Yield improvements and fundamental studies into the metabolism of C. thermocellum would benefit from higher utilization of hexose monomers as well as minimized byproduct formation. To investigate underlying mechanisms for growth on glucose and fructose, laboratory evolution in chemostats together with genome sequence-based reverse engineering was applied. This successfully revealed two underlying mutations with (regulatory) roles in metabolism or transport of the monosaccharides. Together, these mutations enable reproducible and constitutive growth and are relevant for follow-up studies into transport and upper glycolysis. Separately, the mechanism behind the surprising byproduct formation of secreted amino acids was investigated by knock-out studies in NADPH-supplying and -consuming pathways. Physiological characterization in cellobiose- or ammonium-limited chemostats of mutant strains, with deletions in the NADPH-forming malate shunt or in the putatively ferredoxin-dependent ammonium assimilation, demonstrated a central role of NADPH in driving amino acid secretion. The findings indicated that electron availability will be crucial for further yield improvements in the NADH-dependent ethanol pathway.

Fundamental mechanisms that might contribute to improved ethanol titer were addressed by studying thermodynamic and biophysical limitations. The pyrophosphate (PPi)-dependent glycolysis of C. thermocellum has been hypothesized to increase the overall ATP yield at the expense of the overall driving force. Knock-out studies combined with functional annotation of potential PPi-sources questioned this trade-off and increased knowledge of the PPi metabolism. The chaotropic effect (biophysical toxicity) of ethanol is commonly counteracted by lowering the cultivation temperature. Here, physiological characterization at varying ethanol titers demonstrated improved growth and fermentation at lower temperature. Comparisons to a non-ethanol producing mutant indicated both thermodynamic and biophysical limitations specifically in the ethanol pathway.

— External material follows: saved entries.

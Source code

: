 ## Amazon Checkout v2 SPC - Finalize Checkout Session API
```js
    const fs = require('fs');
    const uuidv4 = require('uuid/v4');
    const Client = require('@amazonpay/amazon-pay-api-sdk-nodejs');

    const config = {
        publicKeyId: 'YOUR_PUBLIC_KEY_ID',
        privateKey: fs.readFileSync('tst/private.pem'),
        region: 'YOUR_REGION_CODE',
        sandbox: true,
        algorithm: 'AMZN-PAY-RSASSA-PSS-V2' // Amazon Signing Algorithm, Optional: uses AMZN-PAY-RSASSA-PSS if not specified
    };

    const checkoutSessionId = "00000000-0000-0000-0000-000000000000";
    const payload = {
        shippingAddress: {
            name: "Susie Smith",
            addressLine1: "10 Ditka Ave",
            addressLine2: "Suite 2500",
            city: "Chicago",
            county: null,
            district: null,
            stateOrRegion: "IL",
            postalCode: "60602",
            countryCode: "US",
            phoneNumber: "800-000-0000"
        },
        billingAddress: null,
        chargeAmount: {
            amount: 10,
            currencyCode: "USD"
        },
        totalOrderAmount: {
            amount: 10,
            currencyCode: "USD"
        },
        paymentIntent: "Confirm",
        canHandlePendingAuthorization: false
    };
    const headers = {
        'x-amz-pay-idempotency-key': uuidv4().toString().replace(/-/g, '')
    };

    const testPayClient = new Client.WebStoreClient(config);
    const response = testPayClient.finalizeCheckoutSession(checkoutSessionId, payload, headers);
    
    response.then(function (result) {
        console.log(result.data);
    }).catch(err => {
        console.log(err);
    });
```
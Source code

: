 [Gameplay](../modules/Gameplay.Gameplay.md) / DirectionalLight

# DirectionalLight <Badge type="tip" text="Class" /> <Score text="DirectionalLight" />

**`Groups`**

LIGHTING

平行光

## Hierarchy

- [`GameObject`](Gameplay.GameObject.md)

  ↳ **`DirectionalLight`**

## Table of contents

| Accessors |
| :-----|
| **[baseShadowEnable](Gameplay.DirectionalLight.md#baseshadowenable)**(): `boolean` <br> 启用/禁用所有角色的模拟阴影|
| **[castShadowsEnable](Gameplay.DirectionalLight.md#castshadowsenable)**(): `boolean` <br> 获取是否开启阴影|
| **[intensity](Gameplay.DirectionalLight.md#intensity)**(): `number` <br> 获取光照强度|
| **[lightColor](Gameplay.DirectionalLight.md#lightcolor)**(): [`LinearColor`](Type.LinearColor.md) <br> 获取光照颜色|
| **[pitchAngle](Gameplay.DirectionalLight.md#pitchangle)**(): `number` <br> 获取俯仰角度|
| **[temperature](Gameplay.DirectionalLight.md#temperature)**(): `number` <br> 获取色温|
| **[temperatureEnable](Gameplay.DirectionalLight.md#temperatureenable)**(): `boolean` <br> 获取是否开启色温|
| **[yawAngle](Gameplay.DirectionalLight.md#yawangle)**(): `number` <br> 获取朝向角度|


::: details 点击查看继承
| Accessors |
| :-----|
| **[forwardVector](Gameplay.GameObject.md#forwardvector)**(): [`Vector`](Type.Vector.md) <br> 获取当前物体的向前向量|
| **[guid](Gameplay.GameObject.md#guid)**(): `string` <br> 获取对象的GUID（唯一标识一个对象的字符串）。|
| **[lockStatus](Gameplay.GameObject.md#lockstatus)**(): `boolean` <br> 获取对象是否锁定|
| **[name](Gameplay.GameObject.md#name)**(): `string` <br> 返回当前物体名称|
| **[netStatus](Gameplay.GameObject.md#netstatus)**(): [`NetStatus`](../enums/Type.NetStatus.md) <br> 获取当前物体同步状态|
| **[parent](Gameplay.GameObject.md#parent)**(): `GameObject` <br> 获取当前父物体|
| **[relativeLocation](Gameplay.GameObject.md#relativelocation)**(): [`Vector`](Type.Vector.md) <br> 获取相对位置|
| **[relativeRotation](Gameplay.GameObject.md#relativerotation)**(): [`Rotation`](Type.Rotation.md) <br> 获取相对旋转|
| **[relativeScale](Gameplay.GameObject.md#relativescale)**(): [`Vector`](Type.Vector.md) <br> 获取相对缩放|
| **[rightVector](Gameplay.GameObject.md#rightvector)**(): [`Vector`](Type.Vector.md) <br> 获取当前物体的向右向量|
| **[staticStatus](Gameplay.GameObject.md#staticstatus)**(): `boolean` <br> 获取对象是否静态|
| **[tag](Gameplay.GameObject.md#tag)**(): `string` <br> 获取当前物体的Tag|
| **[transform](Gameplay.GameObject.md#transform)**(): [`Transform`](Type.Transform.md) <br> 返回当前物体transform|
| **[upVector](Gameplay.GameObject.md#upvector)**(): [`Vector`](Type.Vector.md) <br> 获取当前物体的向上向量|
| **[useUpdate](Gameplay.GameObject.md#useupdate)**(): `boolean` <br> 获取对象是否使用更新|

Overall, these findings suggest that improvements in ethanol yield and titer would benefit from a simplified glycolysis that is engineered for a high driving force. While this work is beneficial for second-generation ethanol production, these findings can also be broadly applicable in the research and development of C. thermocellum as a cell factory for sustainable production of other fuels and chemicals.